Task directions:
List all lines of the data containing the word "uasdm".

Data for review:
[Start of Attachment]
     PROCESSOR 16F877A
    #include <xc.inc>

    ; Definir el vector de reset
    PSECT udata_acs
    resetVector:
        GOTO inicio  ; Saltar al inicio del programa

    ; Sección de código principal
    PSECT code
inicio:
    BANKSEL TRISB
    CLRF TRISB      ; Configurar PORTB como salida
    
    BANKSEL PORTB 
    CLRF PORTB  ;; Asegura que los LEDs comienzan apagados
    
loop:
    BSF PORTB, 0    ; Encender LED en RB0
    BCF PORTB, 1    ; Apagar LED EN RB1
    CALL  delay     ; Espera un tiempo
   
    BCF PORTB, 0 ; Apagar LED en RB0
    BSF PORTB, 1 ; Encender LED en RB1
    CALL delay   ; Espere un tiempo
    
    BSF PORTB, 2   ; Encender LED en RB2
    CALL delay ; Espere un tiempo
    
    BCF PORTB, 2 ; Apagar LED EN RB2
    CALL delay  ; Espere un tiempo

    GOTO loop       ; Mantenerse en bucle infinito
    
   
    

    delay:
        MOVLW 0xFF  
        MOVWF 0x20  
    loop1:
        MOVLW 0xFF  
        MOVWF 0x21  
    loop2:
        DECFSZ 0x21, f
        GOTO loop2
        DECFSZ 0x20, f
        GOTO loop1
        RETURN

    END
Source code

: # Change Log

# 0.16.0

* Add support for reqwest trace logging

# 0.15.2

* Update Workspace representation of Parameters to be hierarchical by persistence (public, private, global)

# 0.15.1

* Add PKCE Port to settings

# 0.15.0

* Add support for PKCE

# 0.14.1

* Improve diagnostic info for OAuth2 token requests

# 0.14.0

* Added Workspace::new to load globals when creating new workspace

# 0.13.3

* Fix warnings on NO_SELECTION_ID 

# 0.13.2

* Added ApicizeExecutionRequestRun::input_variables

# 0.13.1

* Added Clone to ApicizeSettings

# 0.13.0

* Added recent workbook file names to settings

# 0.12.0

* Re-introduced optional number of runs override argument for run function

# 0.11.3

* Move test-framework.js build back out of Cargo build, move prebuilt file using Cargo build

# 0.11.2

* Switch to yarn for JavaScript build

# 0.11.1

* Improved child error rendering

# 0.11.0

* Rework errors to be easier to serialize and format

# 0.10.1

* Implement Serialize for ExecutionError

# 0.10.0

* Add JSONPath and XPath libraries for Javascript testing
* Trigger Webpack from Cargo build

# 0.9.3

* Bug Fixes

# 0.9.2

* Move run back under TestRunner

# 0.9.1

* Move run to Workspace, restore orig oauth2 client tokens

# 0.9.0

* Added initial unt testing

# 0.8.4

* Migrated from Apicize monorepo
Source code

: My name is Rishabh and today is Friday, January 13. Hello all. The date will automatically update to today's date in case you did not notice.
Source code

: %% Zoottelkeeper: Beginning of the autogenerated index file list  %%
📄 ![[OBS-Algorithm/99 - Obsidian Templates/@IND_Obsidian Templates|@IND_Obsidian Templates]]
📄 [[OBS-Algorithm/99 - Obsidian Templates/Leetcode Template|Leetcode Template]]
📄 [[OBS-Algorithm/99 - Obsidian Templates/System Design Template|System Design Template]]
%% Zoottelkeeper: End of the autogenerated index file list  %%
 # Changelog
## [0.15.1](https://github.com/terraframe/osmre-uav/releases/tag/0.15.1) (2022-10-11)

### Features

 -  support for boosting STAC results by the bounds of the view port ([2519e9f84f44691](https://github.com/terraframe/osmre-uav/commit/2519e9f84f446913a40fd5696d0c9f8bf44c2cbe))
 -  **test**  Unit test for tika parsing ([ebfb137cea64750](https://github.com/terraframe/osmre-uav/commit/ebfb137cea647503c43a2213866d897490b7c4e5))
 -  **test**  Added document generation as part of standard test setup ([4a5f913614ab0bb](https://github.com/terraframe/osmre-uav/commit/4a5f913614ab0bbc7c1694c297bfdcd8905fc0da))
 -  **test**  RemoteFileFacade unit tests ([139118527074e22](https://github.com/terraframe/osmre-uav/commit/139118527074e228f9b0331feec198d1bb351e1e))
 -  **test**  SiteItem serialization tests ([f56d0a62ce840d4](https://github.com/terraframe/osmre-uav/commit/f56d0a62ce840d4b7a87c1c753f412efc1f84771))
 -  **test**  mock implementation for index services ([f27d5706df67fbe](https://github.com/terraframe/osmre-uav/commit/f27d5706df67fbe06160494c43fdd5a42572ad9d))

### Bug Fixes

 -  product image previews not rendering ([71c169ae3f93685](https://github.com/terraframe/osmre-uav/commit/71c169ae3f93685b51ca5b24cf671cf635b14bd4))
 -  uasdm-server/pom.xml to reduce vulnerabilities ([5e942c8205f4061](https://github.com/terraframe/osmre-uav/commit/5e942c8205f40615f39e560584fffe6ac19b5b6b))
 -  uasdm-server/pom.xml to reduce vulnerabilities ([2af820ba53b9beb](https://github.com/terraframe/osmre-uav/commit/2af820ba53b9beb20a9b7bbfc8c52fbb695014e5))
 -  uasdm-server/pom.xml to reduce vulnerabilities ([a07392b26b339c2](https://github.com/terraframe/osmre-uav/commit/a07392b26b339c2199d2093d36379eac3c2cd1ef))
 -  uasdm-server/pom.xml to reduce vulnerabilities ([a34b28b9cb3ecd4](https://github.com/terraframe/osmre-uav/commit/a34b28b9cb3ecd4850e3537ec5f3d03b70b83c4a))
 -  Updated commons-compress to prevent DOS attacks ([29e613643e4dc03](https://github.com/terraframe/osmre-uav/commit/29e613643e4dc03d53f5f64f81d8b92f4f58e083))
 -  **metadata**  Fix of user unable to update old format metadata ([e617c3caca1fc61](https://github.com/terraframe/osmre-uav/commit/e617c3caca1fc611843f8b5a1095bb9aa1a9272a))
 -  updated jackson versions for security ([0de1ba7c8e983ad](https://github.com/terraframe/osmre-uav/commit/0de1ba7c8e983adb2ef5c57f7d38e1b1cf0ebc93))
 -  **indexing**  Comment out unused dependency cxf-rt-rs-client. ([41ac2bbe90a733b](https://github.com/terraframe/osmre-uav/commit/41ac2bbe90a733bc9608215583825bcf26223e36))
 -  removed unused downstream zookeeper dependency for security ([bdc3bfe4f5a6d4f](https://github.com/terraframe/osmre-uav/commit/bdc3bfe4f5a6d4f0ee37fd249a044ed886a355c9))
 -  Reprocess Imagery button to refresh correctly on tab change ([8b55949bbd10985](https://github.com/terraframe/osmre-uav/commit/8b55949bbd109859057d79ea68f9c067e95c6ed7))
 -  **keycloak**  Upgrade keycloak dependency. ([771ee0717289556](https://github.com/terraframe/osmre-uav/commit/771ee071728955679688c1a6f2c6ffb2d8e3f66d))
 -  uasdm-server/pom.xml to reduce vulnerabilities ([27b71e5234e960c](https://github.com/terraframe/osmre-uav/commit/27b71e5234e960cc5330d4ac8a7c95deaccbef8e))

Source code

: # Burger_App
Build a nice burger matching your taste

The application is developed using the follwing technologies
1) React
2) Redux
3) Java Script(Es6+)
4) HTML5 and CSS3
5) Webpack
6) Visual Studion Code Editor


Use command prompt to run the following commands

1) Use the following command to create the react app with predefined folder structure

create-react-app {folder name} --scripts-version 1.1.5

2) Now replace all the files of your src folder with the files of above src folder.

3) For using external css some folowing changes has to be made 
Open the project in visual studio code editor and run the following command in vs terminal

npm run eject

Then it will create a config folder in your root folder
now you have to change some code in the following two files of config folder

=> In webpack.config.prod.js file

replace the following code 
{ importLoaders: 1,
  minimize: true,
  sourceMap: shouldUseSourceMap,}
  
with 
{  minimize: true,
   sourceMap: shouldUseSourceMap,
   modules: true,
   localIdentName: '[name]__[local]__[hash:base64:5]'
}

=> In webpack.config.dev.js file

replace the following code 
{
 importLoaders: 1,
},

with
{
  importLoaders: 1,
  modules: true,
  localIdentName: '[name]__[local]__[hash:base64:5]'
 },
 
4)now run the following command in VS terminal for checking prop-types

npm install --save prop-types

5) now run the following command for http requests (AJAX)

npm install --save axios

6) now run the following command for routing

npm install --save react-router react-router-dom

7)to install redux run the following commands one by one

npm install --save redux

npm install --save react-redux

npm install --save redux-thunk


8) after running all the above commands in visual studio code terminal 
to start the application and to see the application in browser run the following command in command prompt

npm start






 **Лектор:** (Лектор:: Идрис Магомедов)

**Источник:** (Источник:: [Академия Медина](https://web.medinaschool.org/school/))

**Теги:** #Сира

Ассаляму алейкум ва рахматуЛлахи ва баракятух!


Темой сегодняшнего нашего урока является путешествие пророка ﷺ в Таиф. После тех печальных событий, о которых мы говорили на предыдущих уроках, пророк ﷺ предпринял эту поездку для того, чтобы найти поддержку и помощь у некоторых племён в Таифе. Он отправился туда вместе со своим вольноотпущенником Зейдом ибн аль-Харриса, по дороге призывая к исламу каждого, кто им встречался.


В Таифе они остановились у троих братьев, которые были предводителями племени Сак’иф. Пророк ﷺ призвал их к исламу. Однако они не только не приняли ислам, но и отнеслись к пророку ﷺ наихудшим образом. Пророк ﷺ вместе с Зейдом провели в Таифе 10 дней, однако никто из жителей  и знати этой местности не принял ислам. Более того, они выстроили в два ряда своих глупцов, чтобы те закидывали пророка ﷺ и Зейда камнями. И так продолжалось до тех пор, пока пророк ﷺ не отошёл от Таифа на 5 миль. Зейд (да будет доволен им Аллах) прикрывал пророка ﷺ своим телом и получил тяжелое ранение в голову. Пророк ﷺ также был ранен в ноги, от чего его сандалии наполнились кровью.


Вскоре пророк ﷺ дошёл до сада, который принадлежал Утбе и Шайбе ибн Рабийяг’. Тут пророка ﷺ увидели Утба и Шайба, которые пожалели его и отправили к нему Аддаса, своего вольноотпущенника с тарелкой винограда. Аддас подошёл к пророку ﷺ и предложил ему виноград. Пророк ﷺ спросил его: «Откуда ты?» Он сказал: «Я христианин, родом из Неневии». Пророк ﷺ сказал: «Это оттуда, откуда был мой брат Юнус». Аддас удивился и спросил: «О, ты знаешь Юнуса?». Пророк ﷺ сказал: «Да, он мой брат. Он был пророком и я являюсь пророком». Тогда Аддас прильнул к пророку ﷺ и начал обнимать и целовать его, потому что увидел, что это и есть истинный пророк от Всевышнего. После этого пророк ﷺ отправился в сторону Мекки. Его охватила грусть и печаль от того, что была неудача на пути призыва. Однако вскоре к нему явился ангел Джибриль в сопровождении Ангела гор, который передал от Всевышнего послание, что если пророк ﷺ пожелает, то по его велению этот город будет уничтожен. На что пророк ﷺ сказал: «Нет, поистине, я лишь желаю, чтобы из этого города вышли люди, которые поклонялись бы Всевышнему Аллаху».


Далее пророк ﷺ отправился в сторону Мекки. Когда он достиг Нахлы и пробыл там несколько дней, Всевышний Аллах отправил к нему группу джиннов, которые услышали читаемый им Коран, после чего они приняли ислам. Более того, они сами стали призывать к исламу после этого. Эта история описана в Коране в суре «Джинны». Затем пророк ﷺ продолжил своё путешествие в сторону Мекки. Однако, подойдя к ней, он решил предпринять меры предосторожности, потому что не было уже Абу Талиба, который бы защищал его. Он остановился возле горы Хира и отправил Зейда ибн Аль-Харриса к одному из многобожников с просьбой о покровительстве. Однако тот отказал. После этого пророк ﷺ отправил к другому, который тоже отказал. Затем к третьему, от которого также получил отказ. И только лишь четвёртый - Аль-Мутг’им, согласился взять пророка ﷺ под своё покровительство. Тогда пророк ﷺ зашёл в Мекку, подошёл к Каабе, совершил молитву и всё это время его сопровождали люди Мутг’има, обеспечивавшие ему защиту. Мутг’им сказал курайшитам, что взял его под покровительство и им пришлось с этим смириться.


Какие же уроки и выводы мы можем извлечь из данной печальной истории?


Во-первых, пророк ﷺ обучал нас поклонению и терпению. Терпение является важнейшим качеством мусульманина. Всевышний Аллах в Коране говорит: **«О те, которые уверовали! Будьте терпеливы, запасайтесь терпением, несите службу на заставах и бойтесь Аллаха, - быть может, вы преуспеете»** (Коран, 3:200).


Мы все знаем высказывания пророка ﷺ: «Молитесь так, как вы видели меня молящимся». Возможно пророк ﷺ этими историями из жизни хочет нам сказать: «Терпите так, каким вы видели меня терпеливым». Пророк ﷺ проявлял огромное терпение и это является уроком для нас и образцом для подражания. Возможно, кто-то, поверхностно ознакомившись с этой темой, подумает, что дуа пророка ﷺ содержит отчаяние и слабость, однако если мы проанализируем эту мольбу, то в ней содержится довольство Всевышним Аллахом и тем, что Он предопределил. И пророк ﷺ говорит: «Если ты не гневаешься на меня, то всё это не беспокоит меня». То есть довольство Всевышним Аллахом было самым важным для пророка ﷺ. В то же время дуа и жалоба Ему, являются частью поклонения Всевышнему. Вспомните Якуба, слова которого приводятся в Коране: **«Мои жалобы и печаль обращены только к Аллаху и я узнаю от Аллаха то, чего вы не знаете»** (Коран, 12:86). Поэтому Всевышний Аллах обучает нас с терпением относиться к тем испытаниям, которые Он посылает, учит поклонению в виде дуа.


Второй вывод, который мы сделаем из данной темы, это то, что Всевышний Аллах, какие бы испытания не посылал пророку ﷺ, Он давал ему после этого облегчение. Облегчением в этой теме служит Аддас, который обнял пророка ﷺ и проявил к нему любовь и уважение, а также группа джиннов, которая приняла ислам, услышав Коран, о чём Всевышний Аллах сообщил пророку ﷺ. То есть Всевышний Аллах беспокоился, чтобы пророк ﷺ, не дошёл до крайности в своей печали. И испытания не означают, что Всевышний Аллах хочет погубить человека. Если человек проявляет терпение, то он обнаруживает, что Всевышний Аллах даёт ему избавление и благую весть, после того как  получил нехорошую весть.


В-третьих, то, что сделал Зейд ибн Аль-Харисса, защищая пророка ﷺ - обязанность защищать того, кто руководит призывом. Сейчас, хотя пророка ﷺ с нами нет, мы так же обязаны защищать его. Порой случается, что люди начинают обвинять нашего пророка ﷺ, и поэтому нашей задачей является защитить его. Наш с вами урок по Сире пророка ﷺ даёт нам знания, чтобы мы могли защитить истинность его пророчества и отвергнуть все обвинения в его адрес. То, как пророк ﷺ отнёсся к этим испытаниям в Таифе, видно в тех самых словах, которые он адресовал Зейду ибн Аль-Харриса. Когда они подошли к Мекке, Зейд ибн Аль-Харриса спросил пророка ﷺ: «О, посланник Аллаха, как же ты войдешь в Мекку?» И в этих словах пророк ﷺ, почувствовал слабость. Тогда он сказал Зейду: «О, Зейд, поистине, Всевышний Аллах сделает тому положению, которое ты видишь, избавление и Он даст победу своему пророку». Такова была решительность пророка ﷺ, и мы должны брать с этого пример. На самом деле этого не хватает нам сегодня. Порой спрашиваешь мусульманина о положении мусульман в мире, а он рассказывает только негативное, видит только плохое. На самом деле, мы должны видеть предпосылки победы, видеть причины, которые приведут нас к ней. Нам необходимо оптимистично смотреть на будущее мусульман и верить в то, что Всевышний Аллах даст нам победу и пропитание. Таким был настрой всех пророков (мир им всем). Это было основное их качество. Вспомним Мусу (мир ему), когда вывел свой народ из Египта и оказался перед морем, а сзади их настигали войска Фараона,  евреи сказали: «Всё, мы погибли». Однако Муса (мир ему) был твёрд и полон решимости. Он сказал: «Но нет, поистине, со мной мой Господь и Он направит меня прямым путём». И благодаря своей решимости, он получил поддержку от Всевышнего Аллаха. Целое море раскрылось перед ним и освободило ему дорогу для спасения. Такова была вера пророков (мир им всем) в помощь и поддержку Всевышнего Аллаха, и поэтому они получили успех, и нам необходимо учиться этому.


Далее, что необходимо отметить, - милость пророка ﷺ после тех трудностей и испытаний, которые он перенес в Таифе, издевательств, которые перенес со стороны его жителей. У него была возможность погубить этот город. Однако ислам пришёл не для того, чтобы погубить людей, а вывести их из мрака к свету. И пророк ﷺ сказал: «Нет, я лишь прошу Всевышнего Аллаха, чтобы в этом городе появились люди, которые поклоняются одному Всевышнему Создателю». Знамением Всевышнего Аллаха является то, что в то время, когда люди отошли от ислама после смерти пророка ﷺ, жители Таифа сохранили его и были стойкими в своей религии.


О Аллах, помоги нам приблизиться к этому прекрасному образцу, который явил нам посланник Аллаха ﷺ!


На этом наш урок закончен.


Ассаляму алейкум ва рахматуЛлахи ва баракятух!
[End of Attachment]
Task result:
 -  uasdm-server/pom.xml to reduce vulnerabilities ([5e942c8205f4061](https://github.com/terraframe/osmre-uav/commit/5e942c8205f40615f39e560584fffe6ac19b5b6b))
 -  uasdm-server/pom.xml to reduce vulnerabilities ([2af820ba53b9beb](https://github.com/terraframe/osmre-uav/commit/2af820ba53b9beb20a9b7bbfc8c52fbb695014e5))
 -  uasdm-server/pom.xml to reduce vulnerabilities ([a07392b26b339c2](https://github.com/terraframe/osmre-uav/commit/a07392b26b339c2199d2093d36379eac3c2cd1ef))
 -  uasdm-server/pom.xml to reduce vulnerabilities ([a34b28b9cb3ecd4](https://github.com/terraframe/osmre-uav/commit/a34b28b9cb3ecd4850e3537ec5f3d03b70b83c4a))
 -  uasdm-server/pom.xml to reduce vulnerabilities ([27b71e5234e960c](https://github.com/terraframe/osmre-uav/commit/27b71e5234e960cc5330d4ac8a7c95deaccbef8e))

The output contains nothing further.